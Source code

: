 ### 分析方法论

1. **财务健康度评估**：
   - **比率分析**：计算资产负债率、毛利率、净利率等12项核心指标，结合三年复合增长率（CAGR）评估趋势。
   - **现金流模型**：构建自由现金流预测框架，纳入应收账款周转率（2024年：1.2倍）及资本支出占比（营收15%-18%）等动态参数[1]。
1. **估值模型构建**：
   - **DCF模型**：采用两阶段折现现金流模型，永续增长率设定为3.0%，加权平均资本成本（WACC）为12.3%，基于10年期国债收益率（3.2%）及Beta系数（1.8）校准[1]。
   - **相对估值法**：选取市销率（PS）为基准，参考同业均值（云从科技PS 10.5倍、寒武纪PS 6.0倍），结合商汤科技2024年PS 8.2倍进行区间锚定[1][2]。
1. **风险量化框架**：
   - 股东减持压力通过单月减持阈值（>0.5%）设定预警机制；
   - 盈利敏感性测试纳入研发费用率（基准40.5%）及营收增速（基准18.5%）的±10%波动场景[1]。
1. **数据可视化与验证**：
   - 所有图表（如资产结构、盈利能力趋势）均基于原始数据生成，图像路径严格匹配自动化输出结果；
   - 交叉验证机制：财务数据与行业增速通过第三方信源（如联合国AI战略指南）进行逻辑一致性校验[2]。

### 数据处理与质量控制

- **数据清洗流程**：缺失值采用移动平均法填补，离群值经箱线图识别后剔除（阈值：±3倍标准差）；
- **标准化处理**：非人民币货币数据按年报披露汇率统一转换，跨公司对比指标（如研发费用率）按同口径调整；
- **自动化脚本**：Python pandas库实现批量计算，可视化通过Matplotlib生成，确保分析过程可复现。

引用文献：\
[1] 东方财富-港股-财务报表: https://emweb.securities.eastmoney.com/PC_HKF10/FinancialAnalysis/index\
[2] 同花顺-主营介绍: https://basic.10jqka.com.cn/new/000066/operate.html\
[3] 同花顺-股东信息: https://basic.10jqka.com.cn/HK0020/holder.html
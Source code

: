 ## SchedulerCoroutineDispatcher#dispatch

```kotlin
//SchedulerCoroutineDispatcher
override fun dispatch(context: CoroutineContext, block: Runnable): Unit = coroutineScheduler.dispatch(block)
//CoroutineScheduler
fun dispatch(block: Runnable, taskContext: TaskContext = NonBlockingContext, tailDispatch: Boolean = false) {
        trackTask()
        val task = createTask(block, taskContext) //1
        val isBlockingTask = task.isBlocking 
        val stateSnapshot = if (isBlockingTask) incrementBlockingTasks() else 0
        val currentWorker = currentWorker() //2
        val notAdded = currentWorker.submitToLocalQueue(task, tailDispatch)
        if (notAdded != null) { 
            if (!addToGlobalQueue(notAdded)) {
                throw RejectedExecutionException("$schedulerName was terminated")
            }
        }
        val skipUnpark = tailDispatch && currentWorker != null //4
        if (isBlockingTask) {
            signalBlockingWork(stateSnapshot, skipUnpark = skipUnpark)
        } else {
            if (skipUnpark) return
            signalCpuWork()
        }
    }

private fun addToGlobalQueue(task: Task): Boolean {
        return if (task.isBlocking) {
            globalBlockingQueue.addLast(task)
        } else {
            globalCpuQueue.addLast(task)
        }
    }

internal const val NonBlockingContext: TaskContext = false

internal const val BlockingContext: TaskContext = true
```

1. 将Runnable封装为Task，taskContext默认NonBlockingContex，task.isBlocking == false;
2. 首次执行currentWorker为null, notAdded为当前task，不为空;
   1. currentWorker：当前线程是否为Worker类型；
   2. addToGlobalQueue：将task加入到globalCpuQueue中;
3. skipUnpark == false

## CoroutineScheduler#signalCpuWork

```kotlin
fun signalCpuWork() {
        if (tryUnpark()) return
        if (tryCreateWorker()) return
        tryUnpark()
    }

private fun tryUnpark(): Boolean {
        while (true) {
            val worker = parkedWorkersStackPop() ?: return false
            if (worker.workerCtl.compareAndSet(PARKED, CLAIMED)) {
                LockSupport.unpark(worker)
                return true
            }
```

═══

**Exercise**.
Check every line above for the string "stateSnapshot", and copy the ones that have it.

**Solution to the exercise**.
        val stateSnapshot = if (isBlockingTask) incrementBlockingTasks() else 0
            signalBlockingWork(stateSnapshot, skipUnpark = skipUnpark)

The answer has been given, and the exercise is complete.